EXERCISE OBJECTIVE >> Please copy every line below that contains the string "each".
### DATA RECORDS
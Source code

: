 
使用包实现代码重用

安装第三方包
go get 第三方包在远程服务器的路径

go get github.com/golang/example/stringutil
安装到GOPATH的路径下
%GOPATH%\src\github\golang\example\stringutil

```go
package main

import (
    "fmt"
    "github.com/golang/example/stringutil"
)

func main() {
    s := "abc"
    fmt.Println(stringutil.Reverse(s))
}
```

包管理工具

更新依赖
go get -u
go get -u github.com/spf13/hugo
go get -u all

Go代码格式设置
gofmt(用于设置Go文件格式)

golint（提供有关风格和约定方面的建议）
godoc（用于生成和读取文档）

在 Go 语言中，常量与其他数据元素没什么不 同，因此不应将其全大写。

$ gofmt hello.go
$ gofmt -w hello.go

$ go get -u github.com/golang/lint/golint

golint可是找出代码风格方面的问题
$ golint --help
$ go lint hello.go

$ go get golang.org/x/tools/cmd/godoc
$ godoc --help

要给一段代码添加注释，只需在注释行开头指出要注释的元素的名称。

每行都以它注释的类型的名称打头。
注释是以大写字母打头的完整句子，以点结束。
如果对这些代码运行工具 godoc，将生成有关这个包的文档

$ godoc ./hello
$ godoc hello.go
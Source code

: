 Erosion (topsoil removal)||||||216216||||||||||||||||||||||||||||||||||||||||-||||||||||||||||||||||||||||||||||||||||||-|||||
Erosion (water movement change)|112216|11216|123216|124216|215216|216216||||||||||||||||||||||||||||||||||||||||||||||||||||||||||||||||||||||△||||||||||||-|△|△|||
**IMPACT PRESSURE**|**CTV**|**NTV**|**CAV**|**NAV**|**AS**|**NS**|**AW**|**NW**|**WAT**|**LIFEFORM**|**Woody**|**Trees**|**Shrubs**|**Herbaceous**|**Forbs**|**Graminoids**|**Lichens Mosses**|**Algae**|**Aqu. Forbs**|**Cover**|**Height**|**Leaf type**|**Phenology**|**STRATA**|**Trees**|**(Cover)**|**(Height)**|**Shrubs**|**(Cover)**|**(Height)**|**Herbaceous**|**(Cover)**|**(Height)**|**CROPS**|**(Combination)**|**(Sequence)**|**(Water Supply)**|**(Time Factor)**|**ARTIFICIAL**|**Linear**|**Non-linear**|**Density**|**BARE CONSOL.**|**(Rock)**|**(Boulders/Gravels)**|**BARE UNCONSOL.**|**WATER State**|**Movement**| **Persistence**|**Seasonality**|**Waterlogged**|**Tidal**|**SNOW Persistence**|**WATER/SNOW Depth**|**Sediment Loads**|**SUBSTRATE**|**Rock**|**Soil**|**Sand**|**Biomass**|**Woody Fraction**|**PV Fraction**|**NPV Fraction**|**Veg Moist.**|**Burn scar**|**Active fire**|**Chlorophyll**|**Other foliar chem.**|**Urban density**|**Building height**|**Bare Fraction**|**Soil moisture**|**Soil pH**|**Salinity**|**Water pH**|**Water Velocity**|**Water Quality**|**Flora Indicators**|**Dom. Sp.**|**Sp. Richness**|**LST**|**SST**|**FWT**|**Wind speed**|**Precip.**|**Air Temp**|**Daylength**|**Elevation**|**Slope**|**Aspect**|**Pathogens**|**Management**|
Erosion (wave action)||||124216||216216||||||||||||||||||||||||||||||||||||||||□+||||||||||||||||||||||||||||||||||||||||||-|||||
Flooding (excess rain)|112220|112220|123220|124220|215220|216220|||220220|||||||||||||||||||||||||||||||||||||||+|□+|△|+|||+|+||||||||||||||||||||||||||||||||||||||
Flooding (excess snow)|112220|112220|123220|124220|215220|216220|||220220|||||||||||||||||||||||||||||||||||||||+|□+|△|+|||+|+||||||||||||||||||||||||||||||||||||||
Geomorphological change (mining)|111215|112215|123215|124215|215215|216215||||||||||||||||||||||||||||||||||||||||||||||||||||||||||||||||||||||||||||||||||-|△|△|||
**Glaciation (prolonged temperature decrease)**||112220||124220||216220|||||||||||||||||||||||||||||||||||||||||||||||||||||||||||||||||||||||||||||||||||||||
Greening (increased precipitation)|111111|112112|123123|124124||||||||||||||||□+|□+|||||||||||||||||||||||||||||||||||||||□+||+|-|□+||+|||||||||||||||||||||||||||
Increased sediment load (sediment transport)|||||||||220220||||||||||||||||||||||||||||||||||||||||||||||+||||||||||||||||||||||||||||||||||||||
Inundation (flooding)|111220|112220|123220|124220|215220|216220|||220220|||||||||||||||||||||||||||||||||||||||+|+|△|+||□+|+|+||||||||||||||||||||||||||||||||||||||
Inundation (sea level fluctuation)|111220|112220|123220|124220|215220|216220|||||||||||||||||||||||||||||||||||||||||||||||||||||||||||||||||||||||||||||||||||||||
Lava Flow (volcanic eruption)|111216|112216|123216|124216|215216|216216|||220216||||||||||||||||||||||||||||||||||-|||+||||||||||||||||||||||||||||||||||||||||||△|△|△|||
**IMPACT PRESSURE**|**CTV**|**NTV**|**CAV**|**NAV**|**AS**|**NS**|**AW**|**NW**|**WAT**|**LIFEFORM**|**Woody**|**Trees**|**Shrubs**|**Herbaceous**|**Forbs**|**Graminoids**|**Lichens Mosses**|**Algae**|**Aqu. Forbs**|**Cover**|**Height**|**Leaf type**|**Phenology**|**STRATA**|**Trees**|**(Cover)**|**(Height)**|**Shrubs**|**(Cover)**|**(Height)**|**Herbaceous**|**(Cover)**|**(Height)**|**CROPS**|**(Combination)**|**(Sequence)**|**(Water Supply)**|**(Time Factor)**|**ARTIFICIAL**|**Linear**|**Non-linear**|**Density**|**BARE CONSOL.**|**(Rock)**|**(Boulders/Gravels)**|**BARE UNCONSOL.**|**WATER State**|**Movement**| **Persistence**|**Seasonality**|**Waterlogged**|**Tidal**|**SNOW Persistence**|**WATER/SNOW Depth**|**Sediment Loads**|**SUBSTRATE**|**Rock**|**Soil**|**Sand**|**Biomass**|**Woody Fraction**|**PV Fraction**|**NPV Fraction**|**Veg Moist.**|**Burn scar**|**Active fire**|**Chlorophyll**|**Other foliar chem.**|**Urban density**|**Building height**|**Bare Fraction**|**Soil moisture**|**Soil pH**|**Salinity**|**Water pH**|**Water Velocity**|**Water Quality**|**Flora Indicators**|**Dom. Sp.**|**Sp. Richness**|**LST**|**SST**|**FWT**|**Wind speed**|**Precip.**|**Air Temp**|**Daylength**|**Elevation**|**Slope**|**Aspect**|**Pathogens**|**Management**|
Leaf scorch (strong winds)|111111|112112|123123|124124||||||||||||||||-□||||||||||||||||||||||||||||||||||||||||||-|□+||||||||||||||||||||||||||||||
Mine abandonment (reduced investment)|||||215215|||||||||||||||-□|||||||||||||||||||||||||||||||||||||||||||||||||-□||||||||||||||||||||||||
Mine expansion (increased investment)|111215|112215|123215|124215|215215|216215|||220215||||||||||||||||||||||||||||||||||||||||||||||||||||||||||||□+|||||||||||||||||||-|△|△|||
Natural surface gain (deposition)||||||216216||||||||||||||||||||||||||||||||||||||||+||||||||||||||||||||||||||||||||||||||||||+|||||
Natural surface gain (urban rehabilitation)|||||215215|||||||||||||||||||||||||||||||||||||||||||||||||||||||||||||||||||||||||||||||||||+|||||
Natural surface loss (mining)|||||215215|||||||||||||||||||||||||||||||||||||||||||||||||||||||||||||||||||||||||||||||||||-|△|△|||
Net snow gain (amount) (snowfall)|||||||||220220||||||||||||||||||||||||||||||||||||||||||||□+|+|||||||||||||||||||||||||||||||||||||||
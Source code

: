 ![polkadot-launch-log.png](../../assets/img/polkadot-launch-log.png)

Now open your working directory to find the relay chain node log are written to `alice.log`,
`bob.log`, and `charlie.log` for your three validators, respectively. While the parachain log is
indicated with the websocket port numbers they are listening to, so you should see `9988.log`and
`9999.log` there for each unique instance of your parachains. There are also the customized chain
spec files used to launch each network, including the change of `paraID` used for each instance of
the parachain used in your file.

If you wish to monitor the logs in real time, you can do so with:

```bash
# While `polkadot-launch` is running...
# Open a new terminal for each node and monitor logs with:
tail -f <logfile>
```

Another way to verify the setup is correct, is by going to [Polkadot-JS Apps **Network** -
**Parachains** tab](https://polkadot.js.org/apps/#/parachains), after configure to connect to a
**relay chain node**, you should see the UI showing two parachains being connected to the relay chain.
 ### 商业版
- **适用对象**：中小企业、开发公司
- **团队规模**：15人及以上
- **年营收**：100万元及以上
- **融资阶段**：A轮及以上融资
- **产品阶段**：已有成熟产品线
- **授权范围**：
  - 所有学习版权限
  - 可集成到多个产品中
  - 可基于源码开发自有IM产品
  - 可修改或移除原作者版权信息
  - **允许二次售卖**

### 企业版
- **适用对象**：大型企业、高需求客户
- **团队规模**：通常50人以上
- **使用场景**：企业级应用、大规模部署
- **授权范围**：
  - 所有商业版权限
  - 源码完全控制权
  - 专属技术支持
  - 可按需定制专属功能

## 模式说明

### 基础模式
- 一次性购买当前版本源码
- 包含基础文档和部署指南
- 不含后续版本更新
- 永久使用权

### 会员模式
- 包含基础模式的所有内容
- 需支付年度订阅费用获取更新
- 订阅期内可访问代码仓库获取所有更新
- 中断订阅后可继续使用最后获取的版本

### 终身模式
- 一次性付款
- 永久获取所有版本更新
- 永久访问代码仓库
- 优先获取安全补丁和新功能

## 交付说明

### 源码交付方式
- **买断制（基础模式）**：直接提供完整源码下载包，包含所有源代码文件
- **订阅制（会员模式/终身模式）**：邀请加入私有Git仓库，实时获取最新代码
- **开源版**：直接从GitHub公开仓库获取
######
THE ANSWER >>
`9999.log` there for each unique instance of your parachains. There are also the customized chain
spec files used to launch each network, including the change of `paraID` used for each instance of
# Open a new terminal for each node and monitor logs with:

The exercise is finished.